I'm trying to make a function that takes one argument and uses a combination of map, apply and/or filter to return only the numbers that are perfect squares. For example.
> (perfect-squares `(1 2 3 4 5 6 7 8 9))
(1 4 9)
> (perfect-squares '(15 16 17 24 25 26 25))
(16 25 25)
> (perfect-squares '(2 3 5 6))
()
I manage to do this something similar, but instead of displaying the numbers that are perfect squares, displays the one that are not. Also, I can't get my head around on the implementation of map, apply and filter.

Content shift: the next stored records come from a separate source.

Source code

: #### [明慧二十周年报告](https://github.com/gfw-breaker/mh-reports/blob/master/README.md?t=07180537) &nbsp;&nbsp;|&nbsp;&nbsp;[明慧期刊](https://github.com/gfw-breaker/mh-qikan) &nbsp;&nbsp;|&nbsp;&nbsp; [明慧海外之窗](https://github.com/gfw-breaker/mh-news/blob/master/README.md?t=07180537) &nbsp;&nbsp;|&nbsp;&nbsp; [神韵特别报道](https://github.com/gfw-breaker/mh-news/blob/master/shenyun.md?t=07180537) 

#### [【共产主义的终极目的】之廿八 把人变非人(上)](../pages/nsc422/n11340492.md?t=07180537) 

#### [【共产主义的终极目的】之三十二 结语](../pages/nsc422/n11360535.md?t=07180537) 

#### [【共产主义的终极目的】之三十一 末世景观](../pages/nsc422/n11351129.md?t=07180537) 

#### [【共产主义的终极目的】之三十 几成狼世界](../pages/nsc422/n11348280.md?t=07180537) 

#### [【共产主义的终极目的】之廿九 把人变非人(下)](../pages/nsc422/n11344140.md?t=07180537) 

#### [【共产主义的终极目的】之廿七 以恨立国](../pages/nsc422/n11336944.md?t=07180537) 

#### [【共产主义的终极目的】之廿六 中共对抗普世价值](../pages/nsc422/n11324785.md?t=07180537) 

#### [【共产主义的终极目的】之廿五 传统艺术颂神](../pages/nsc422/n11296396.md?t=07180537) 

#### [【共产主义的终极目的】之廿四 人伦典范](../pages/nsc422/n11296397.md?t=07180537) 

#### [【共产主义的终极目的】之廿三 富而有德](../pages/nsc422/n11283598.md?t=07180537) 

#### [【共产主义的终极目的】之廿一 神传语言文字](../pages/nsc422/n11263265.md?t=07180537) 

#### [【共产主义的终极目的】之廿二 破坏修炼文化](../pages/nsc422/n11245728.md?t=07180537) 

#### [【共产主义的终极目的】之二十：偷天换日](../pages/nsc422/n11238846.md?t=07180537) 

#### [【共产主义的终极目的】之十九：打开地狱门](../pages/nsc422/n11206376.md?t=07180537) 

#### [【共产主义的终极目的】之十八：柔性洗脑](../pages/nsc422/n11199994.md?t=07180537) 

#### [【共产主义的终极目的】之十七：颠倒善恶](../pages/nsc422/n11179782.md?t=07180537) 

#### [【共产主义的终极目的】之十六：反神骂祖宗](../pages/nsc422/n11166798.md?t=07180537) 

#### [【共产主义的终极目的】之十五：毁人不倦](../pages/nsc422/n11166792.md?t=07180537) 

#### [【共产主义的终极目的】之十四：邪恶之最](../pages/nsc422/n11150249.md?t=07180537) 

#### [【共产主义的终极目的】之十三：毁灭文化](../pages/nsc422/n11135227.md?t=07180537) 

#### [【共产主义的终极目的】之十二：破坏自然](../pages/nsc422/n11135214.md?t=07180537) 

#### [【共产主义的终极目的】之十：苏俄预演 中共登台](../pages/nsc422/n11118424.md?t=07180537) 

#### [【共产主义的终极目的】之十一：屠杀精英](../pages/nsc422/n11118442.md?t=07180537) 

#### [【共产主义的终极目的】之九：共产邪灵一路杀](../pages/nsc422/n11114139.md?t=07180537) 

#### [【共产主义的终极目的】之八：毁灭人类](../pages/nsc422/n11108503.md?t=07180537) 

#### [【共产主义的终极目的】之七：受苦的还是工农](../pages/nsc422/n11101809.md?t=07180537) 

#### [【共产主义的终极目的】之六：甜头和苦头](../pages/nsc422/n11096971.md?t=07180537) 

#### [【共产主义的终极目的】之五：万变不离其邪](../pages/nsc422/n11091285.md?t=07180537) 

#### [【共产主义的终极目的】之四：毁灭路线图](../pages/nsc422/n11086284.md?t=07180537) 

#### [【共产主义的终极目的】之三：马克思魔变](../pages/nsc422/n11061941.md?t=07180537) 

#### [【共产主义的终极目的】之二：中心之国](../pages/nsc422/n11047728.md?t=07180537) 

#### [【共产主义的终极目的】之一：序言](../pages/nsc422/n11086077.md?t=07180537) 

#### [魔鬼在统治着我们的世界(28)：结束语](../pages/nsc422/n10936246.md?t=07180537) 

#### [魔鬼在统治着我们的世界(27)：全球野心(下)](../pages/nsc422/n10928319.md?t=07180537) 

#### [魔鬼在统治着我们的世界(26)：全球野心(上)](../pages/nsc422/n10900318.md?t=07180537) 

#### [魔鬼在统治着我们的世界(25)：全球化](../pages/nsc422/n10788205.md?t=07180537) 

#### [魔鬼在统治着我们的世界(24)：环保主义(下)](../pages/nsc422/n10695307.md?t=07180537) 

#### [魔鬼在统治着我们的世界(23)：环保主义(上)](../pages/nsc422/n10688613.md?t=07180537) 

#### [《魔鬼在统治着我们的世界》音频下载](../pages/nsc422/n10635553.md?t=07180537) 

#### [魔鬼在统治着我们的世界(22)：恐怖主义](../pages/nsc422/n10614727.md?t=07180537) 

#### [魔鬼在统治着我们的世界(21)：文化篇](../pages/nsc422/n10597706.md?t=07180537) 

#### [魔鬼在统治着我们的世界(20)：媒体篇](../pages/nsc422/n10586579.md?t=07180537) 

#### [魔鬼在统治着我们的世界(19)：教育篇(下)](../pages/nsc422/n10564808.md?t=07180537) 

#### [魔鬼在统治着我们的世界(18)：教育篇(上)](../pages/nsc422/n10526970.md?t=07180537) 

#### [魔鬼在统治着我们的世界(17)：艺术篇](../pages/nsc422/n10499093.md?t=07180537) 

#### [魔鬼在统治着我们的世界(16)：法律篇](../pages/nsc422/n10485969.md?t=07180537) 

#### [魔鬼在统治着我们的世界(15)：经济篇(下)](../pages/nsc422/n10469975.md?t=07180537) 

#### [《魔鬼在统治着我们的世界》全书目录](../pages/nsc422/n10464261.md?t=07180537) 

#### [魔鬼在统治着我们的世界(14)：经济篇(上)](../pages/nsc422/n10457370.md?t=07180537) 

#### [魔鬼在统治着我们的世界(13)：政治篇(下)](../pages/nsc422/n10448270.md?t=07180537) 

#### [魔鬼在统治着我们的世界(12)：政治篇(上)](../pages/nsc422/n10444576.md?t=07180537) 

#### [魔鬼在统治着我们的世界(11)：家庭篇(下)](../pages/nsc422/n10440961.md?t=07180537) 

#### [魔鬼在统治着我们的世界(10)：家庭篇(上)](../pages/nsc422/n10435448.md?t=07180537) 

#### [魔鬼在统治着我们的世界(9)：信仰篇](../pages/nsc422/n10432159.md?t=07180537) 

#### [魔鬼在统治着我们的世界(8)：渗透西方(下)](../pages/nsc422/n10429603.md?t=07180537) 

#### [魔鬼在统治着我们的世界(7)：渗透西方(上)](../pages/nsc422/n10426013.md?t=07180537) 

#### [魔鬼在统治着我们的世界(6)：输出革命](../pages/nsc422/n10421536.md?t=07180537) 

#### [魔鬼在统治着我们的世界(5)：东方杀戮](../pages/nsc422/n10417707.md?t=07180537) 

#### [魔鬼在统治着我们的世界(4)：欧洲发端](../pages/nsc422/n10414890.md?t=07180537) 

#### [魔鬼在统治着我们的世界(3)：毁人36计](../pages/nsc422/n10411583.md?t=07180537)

This is what have so far.
(define (perfect-squares li)
(cond
((null? li) '())
((integer? (sqrt (car li)))
(perfect-squares (cdr li)))
(else
(cons (car li) (perfect-squares (cdr li)))
)
)
)
It's easiest to separate the task into sub-tasks. Here is a function that recognizes squares, based on the logic you gave:
(define (square? n) (integer? (sqrt n)))
Then you can use filter to identify the squares:
> (filter square? '(1 2 3 4 5 6 7 8 9))
(1 4 9)
Your program is backwards. You should recur when the number is not a square, and cons it to the accumulating output when it is:
(define (perfect-squares li)
(define (perfect-squares-helper li result)
(cond ((null? li) result)
((integer? (sqrt (car li)))
(perfect-squares-helper (cdr li) (cons (car li) result)))
(else (perfect-squares-helper (cdr li) result))))
(perfect-squares-helper li '()))
Note that this returns the result in reverse order, which is characteristic of this method of accumulating the result in a list:
> (perfect-squares '(1 2 3 4 5 6 7 8 9))
(9 4 1)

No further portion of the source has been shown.